Members of both parties in the House of Representatives held their noses this week to pass legislation authorizing the president to train foreign forces to confront the Islamic State in Iraq and Syria, and the Senate is due to vote on the same measure today. Many Republicans have reluctantly supported the measure even though many think it doesn't go far enough, while many Democrats back it in a show of solidarity with their party's president despite serious misgivings about where a war vote could ultimately lead.
Congress' ambivalence reflects a deep uncertainty surrounding whether the Obama administration's strategy for degrading and defeating ISIS, the terrorist organization that now controls large swaths of Iraq and Syria, is aligned with the military and diplomatic resources available to accomplish that mission. Mr. Obama insists that no U.S. ground troops will participate in the fighting and that America's role in the conflict will be limited to providing air support the Iraqi Army, Kurdish pesh merga militias and moderate Syrian opposition forces. But critics say the authorization puts the country on a slippery slope to deeper involvement.
Those concerns were underscored this week by the apparently conflicting statements of the president and Joint Chiefs of Staff Chairman Gen. Martin E. Dempsey. In testimony before the Senate Armed Services Committee, General Dempsey suggested that if Mr. Obama's current plan to assemble an international coalition to fight ISIS didn't work he would go back to the president and make additional recommendations that might include the limited use of American ground forces in the region. He cited the recapture of the city of Mosul and securing strategic dams in Iraq as examples of such a mission.
The next day the White House forcefully reiterated the president's earlier statement that there were no plans to put American boots on the ground and that the administration did not intend to involve the country in another open-ended Mideast conflict. Still, skeptics quickly seized on what they viewed as the administration's ambivalent attitude toward U.S. military policy in the region.
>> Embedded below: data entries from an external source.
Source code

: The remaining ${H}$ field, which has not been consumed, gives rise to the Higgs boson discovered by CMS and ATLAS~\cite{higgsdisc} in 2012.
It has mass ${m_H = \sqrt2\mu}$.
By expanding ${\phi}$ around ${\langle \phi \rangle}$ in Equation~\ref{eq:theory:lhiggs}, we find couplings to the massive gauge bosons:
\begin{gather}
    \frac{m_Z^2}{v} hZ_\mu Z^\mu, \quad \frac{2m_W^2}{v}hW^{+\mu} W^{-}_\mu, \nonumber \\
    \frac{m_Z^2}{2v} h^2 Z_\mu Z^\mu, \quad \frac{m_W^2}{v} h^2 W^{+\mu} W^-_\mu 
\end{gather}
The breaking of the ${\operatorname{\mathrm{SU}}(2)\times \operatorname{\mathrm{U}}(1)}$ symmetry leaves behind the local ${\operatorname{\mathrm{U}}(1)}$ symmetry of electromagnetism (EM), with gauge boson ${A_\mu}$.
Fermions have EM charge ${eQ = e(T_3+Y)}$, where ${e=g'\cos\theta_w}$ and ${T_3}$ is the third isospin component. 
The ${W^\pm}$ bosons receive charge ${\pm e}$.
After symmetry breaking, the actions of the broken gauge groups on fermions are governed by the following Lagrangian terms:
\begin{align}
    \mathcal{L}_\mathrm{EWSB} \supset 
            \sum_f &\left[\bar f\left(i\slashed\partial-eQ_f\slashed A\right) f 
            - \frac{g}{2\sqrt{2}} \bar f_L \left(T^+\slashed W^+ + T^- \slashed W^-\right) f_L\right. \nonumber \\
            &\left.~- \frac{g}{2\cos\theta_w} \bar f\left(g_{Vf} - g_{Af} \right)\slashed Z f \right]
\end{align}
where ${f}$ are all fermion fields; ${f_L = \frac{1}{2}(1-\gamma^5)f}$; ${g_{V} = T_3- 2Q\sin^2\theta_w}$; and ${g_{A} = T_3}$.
The president's apparently on again, off again war plan regarding American ground forces in Iraq raised legitimate questions in Congress as to whether Mr. Obama's strategy is actually being driven more by domestic politics than by the military situation in Iraq. While polls show a majority of Americans see ISIS as a threat and support U.S. airstrikes to halt its spread, voters remain far less sanguine about sending U.S. ground troops back into a situation they only managed to extricate themselves from in 2013 after 10 years of war. With midterm elections just around the corner, it's no wonder neither Democrats nor Republicans are comfortable giving the president a blank check to expand the U.S. military presence in the region.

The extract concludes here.